Sir David Watson
Le recours très répandu aux chasseurs de têtes pour recruter et sélectionner les dirigeants d’université pourrait être plus préjudiciable que bénéfique, à mesure même où le nombre d’établissements postsecondaires faisant appel à des entreprises de recrutement continue de grimper, révèle un rapport publié dans le numéro d’été 2008 du magazine Engage de la Leadership Foundation for Higher Education à Londres.
Sir David Watson, chaire de recherche en gestion des études supérieures à l’Institute of Education de l’Université de Londres, a rassemblé et analysé des données qui mettent en lumière une forte tendance à la hausse, chez les universités du Royaume-Uni, à confier le recrutement de leurs dirigeants à des chasseurs de têtes ou à des cabinets spécialisés.
Le professeur Watson constate dans son rapport qu’aucune agence de recrutement n’avait été sollicitée pour la recherche de candidats aux postes de dirigeants annoncés dans le Times Higher Education Supplement en 1986-1987, alors que dix ans plus tard de telles agences avaient été engagées pour neuf des 16 postes annoncés et, en 2006-2007, pour 20 postes sur 21.
Sir Watson compare l’effet du cycle de vie des chasseurs de tête durant cette période à celui d’« une drogue raffinée. Ils ont commencé par provoquer des effets euphorisants qui se sont peu à peu dissipés avant de faire place à des effets secondaires préjudiciables ».
Selon le professeur, le plus grave des effets secondaires associés à l’utilisation des services de chasseurs de têtes est l’« impartition importante de responsabilités fondamentales propres aux universités ».
La délégation aux chasseurs de têtes d’une tâche considérée autrefois comme l’une des fonctions inhérentes au mandat du conseil d’administration est en voie d’entraîner une sorte de déqualification des dirigeants, met-il en garde, tout en empêchant les candidats de prendre la pleine mesure du poste face auquel ils se trouvent, en raison de la confidentialité imposée par les cabinets de recrutement.

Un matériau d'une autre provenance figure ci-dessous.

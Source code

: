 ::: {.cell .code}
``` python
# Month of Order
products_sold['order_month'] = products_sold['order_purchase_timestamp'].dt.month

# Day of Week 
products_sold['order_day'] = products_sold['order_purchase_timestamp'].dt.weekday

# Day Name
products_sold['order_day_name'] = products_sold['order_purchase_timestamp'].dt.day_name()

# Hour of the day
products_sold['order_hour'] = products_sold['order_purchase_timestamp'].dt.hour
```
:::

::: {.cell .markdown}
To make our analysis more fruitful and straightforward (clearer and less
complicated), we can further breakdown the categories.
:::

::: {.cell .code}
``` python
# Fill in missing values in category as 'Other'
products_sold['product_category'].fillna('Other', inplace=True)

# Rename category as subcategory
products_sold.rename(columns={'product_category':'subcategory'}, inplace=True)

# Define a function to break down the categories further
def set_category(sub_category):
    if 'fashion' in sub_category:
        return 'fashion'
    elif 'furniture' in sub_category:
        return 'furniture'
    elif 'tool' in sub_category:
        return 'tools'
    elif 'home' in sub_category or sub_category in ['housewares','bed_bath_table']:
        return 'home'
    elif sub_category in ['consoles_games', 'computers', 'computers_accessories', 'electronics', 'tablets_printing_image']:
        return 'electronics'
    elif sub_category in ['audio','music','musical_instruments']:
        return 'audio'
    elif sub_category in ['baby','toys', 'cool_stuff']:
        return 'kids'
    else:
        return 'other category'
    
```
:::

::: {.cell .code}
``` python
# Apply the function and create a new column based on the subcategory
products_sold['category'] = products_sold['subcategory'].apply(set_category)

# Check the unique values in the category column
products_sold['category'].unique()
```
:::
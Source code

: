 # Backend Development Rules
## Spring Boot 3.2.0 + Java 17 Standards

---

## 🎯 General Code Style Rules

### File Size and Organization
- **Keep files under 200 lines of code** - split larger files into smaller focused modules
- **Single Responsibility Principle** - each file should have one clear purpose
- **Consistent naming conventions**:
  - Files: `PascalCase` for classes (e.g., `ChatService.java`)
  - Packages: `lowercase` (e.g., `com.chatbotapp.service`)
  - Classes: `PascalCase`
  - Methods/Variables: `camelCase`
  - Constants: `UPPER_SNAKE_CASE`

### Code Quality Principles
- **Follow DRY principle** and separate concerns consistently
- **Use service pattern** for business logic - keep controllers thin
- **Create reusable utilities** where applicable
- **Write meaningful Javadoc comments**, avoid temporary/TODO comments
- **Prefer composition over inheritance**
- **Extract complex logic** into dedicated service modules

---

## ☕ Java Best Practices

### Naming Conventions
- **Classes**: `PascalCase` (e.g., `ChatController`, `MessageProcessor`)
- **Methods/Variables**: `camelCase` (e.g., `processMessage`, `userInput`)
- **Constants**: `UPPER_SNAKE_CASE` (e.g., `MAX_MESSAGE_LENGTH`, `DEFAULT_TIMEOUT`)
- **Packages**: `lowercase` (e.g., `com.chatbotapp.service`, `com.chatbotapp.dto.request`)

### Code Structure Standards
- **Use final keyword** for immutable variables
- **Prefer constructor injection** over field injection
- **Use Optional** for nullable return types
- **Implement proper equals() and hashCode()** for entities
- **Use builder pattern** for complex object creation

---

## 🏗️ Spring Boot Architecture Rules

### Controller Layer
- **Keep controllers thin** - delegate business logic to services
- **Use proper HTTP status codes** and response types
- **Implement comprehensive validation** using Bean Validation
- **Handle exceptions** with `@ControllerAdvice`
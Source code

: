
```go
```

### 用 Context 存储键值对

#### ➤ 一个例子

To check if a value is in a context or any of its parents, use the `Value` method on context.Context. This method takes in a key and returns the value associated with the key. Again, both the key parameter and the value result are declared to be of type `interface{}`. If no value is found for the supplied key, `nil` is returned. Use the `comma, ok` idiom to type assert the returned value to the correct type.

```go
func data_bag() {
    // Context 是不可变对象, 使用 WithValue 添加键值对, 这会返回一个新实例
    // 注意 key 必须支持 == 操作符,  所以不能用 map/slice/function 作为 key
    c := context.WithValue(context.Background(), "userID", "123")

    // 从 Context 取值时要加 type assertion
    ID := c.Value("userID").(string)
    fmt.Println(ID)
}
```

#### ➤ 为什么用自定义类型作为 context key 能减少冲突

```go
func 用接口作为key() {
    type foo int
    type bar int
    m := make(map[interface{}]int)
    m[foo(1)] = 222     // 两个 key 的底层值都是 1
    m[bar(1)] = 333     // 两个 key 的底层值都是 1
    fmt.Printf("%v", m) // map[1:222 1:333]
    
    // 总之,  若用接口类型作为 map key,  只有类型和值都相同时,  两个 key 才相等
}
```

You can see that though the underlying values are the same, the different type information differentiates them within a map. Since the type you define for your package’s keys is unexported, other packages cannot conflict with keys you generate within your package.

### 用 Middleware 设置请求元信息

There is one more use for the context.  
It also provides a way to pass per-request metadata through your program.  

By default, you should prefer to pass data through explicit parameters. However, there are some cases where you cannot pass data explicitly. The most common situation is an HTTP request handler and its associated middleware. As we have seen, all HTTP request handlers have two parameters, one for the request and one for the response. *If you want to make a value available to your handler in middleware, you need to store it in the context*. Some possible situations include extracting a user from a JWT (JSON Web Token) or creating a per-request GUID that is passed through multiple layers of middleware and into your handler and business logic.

« On peut en dire autant de la situation au Canada », fait valoir le directeur général de la l’ACPPU, James Turk.
S’il est vrai que les agences de recrutement de cadres se sont par le passé révélées utiles en élargissant le réservoir de candidats potentiels, tout particulièrement à d’autres secteurs d’activité, force est de constater, prévient M. Turk, que maintenant les effets négatifs de la « professionnalisation » du recrutement des dirigeants d’université l’emportent largement sur les bienfaits.
Et d’ajouter : « Nous avons constaté une importante augmentation du nombre de contrats de recherche de candidats qui sont passés avec des chasseurs de têtes pour pourvoir à des postes de recteur. Et bien que ces recruteurs puissent être en mesure d’établir un bassin de candidats dignes de considération, qui soit au départ plus large que celui que pourrait rassembler à lui seul le comité de recrutement d’une université, il n’en demeure pas moins que ces mêmes candidats sont proposés maintes et maintes fois sans jamais avoir la possibilité de bien comprendre les besoins particuliers de l’établissement concerné ».
Sir Watson appelle ce phénomène l’« antichambre de la concurrence ». C’est en quelque sorte « la salle où l’on fait attendre en permanence un groupe de candidats potentiels ou bien où l’on cherche constamment à introduire ces derniers à force de sollicitudes et de séduction ».
Le recours aux chercheurs de têtes aux États-Unis a aussi suscité récemment l’attention de William Bowen, l’ancien recteur de l’Université Princeton. Dans un article publié dans un numéro de mars du Chronicle of Higher Education, M. Bowen soutient que « la principale responsabilité du conseil d’administration » est d’assurer l’exécution d’« une relève fructueuse ». Malgré cela, déplore-t-il, il se trouve un grand nombre de conseils d’administration qui, n’étant pas préparés à cette fin, confient cette responsabilité capitale à des chasseurs de têtes à qui ils confèrent une autorité beaucoup trop importante sans leur fournir toutes les directives et orientations nécessaires.
L’ancien recteur reconnaît que l’apport professionnel des cabinets de recrutement peut être utile, mais il est d’avis que leur rôle devrait se limiter à établir « des listes de candidats possibles, qui comportent également des candidats véritablement nouveaux », et non pas à établir des descriptions de fonctions ni même à entrer en contact avec les candidats.
Sir Watson recommande aux universités de recréer un « sentiment de responsabilité partagée » à l’égard des activités de recrutement dans tout le secteur de l’éducation postsecondaire.